● **EXERCISE**: Retype only the lines running from the beginning of the entries below to the line with "After all files", both included. Do not include pictures.

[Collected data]
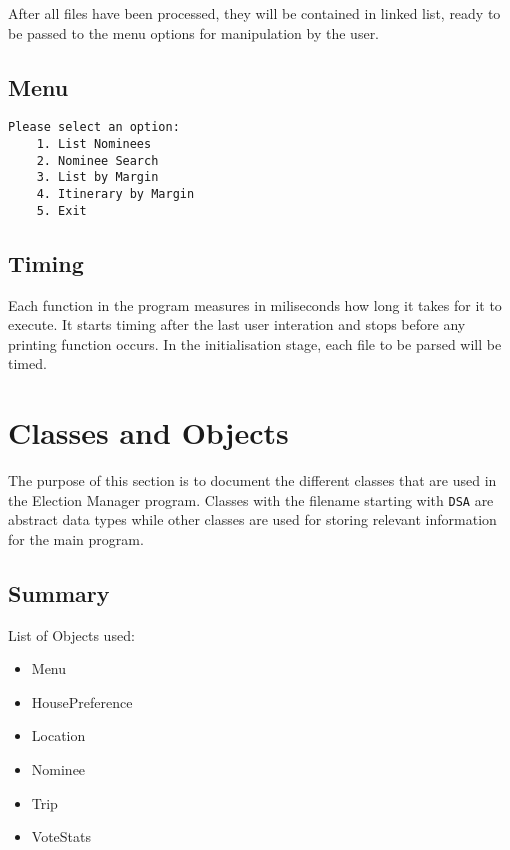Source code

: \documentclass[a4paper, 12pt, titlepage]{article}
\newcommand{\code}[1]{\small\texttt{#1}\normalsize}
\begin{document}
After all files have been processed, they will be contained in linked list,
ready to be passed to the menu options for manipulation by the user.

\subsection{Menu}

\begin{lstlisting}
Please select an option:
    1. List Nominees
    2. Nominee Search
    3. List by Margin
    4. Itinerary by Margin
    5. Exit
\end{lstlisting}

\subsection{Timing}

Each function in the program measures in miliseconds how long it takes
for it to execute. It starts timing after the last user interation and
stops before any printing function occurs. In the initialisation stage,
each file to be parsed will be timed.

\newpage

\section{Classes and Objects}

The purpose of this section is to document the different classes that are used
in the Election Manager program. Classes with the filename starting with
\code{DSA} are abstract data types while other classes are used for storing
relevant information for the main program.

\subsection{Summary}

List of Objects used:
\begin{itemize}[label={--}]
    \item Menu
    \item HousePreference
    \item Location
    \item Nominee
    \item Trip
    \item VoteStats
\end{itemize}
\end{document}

● **ANSWER FOR THIS EXERCISE**:
Source code

: \documentclass[a4paper, 12pt, titlepage]{article}
\newcommand{\code}[1]{\small\texttt{#1}\normalsize}
\begin{document}
After all files have been processed, they will be contained in linked list,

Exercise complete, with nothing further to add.